=== Work task ===
Which lines below hold the word "year"? Copy all of them.
START Supplied information
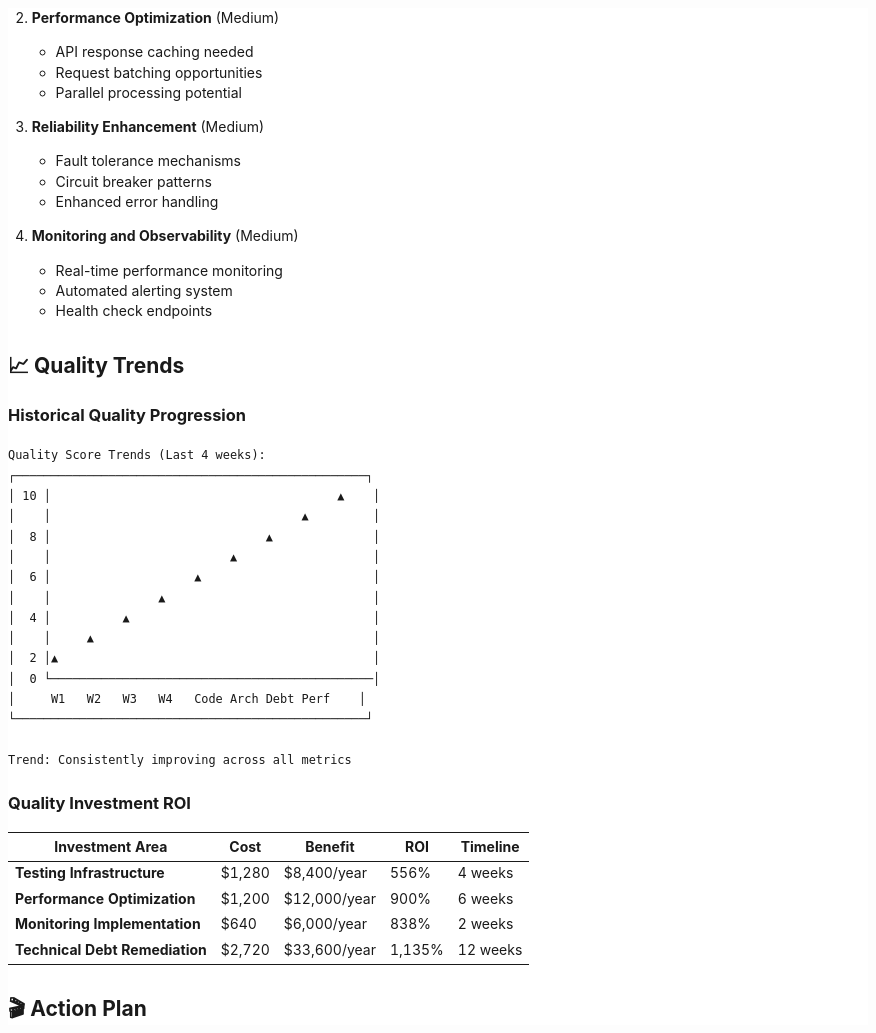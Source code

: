 2. **Performance Optimization** (Medium)
   - API response caching needed
   - Request batching opportunities
   - Parallel processing potential

3. **Reliability Enhancement** (Medium)
   - Fault tolerance mechanisms
   - Circuit breaker patterns
   - Enhanced error handling

4. **Monitoring and Observability** (Medium)
   - Real-time performance monitoring
   - Automated alerting system
   - Health check endpoints

## 📈 Quality Trends

### Historical Quality Progression

```
Quality Score Trends (Last 4 weeks):
┌─────────────────────────────────────────────────┐
│ 10 │                                        ▲    │
│    │                                   ▲         │
│  8 │                              ▲              │
│    │                         ▲                   │
│  6 │                    ▲                        │
│    │               ▲                             │
│  4 │          ▲                                  │
│    │     ▲                                       │
│  2 │▲                                            │
│  0 └─────────────────────────────────────────────│
│     W1   W2   W3   W4   Code Arch Debt Perf    │
└─────────────────────────────────────────────────┘

Trend: Consistently improving across all metrics
```

### Quality Investment ROI

| Investment Area | Cost | Benefit | ROI | Timeline |
|----------------|------|---------|-----|----------|
| **Testing Infrastructure** | $1,280 | $8,400/year | 556% | 4 weeks |
| **Performance Optimization** | $1,200 | $12,000/year | 900% | 6 weeks |
| **Monitoring Implementation** | $640 | $6,000/year | 838% | 2 weeks |
| **Technical Debt Remediation** | $2,720 | $33,600/year | 1,135% | 12 weeks |

## 🎬 Action Plan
END Supplied information
=== Solution ===
| **Testing Infrastructure** | $1,280 | $8,400/year | 556% | 4 weeks |
| **Performance Optimization** | $1,200 | $12,000/year | 900% | 6 weeks |
| **Monitoring Implementation** | $640 | $6,000/year | 838% | 2 weeks |
| **Technical Debt Remediation** | $2,720 | $33,600/year | 1,135% | 12 weeks |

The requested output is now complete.